Chicago passed on hosting World Cup 2026 back when FIFA came asking, wary of the costs, so the city watches instead. On Central time that is a quiet gift: a month of matches landing across lunch, after work, and prime time.

This guide covers where Chicago's sports bars will run the tournament, what the US team's summer means for capacity, and how to treat the two nearest host cities.

Where the City Will Watch

Chicago's soccer rooms learned their trade on early Premier League mornings and Fire matches. The tournament crowd will fold into sports bars that already know how to seat a hundred people for a 2pm kickoff.

Three rooms stand out for the month, each serving a different kind of match day.

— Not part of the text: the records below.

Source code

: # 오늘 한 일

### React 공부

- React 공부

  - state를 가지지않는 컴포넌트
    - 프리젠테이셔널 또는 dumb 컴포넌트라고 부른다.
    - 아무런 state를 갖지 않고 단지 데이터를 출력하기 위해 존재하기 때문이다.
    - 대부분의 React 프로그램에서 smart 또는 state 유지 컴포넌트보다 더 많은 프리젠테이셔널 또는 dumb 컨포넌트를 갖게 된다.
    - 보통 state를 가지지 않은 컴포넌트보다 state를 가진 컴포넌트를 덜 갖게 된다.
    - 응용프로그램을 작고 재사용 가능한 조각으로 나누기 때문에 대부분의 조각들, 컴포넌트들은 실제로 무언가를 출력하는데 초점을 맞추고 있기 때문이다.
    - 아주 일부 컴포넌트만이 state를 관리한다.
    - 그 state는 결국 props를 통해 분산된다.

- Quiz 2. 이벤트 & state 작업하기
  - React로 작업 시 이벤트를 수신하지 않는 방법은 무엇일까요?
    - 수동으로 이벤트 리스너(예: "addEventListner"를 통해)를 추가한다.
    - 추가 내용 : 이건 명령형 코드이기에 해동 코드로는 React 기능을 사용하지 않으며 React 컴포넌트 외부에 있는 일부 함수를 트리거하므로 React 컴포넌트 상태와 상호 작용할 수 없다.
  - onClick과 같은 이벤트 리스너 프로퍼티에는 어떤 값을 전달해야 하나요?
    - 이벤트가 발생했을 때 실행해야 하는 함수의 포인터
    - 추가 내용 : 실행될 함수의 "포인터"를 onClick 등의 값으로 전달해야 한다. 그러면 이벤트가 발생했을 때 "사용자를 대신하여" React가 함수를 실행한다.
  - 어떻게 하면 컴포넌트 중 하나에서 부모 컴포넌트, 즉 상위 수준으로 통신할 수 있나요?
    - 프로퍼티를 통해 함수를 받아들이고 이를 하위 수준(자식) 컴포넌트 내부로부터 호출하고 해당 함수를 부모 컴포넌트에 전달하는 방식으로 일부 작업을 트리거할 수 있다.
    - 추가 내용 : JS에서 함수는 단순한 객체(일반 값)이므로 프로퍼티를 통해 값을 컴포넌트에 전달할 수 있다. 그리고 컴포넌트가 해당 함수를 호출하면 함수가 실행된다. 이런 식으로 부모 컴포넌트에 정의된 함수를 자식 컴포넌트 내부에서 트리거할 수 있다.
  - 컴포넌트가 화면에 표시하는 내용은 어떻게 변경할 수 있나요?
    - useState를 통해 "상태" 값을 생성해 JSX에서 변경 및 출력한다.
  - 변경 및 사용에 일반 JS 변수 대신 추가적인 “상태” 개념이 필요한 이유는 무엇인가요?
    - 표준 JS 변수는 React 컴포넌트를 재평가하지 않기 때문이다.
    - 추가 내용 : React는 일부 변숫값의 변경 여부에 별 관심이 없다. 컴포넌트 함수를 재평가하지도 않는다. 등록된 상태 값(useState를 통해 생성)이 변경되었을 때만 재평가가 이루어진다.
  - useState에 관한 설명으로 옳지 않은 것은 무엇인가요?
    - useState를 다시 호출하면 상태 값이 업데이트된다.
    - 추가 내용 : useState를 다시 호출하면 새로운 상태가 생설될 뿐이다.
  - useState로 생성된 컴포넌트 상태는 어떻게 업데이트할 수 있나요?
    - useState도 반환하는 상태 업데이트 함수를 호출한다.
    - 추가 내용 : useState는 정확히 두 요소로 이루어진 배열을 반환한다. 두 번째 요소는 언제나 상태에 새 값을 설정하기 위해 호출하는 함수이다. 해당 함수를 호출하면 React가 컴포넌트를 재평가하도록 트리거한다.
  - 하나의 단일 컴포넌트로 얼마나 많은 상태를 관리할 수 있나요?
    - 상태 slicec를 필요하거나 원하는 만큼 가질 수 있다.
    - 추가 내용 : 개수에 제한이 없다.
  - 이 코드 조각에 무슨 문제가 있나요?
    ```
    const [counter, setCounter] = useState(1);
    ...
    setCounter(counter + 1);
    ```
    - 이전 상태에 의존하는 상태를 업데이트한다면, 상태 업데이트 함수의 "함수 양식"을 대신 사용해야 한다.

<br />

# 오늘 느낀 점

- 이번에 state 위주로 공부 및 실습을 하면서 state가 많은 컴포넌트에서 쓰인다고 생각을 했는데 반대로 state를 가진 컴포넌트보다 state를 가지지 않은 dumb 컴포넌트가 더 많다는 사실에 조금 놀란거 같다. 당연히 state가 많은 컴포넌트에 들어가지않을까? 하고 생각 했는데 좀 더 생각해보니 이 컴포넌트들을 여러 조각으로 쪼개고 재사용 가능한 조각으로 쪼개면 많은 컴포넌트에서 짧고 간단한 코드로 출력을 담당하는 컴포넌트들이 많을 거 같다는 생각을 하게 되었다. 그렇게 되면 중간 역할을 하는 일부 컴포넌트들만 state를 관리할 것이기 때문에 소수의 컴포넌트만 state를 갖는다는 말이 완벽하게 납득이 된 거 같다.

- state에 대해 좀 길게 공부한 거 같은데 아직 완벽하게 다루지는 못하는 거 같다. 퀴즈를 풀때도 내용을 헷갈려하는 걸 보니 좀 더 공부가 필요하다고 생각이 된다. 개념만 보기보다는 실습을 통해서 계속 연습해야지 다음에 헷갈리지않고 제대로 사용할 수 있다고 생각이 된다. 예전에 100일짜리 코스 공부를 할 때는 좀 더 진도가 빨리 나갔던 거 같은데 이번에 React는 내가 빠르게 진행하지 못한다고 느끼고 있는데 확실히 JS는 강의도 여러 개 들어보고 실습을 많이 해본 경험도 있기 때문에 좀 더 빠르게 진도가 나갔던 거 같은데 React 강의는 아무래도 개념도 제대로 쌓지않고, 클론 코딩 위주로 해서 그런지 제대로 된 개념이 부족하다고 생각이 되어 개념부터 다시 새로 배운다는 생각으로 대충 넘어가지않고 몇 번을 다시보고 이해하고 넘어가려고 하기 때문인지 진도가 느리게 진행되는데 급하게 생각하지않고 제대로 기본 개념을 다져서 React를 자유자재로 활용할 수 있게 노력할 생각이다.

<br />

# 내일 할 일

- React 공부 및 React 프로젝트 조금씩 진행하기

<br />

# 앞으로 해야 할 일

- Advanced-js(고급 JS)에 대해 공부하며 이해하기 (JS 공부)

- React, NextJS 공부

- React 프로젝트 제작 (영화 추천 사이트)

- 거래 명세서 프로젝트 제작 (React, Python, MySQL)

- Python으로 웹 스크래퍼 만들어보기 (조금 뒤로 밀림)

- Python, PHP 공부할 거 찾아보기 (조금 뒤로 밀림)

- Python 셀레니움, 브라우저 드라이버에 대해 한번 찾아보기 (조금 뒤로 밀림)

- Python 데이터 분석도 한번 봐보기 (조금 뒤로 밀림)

The full map lives on our sports bars in Chicago hub.

Sluggers

Wrigleyville$$Sports Bar

The Clark Street giant was built for full building sports days, with two floors of screens and batting cages upstairs for halftime. It will be loudest for the US fixtures, when Wrigleyville treats the national team like a home club. Arrive before noon for weekend matches.

Headquarters Beercade

River North$$Arcade Bar

Arcade cabinets, a deep draft list, and enough screens to carry every simultaneous group stage window. The free play machines make it the best room in the city for the goalless draws. After work kickoffs suit it best.

Replay Lincoln Park

Lincoln Park$$Arcade Bar

Replay's patio and pinball rows give the tournament a neighborhood scale. It suits the long group stage grind, when you want the match without a cover charge or a wait. Weekday afternoons stay wide open.

"Chicago did not want the traffic. It wanted the watch party, and it built one."

Match Days Without a Stadium

Central time treats Chicago kindly. Group stage windows land at lunch, after work, and prime time rather than overnight, and the US matches will hit capacity everywhere, host city or not.

The nearest live matches sit in Kansas City, about eight hours southwest by road, and Toronto, a similar haul around the lake. Both are overnight trips; the bars carry the rest of the calendar.

The Neighborhoods That Carry It

Wrigleyville is the maximal version. On US match days the bars around Clark and Addison will run at playoff capacity, with lines, covers, and the particular roar a baseball neighborhood produces when it adopts another sport for a month. Go once for the experience, then decide if it is your speed.

River North and Lincoln Park offer the manageable middle: big rooms, good kitchens, and crowds that care without crushing. For the early afternoon windows, the patios along Sheffield and the arcade floors downtown stay comfortable deep into the group stage. The Red Line touches all three neighborhoods, and transit beats parking near every one of these rooms.

Pilsen and Little Village will carry Mexico's matches with more feeling than anywhere else in the city. The taquerias and cantinas there hang screens for every fixture, and El Tri's run will be the loudest story on the South and West Sides.

The smart move is to rotate: one US match in Wrigleyville, one Mexico match in Pilsen, and the neutral fixtures wherever the patio weather is best, with our bars open late in Chicago guide covering the after hours. Summer street festivals collide with the knockout rounds on several weekends, so check neighborhood calendars before assuming an easy seat.

How to Plan the Month

Claim a base bar early in the group stage and learn its rhythm. For United States and Mexico fixtures, plan on 90 minutes of lead time anywhere in Chicago, and more in Wrigleyville.

For the knockout rounds, watch each bar's socials for table reservations and minimums. Then enjoy a month where every screen in the city, for once, shows the same thing.

The Short Version

Sluggers for the US matches, Headquarters for the after work windows, Replay for the no cover long haul. Kansas City and Toronto are road trips, not day trips.

Frequently Asked Questions

Is Chicago hosting World Cup 2026 matches?

No. Chicago declined to bid when FIFA selected host cities. The nearest matches are in Kansas City and Toronto, both around eight hours away.

When does World Cup 2026 start?

The tournament runs June 11 to July 19, 2026, across the United States, Mexico, and Canada. Central time puts most windows in Chicago's afternoon and evening.

What is the best soccer bar in Chicago for the World Cup?

For tournament scale, Sluggers in Wrigleyville carries the biggest crowd. Our best sports bars in Chicago guide covers the full field.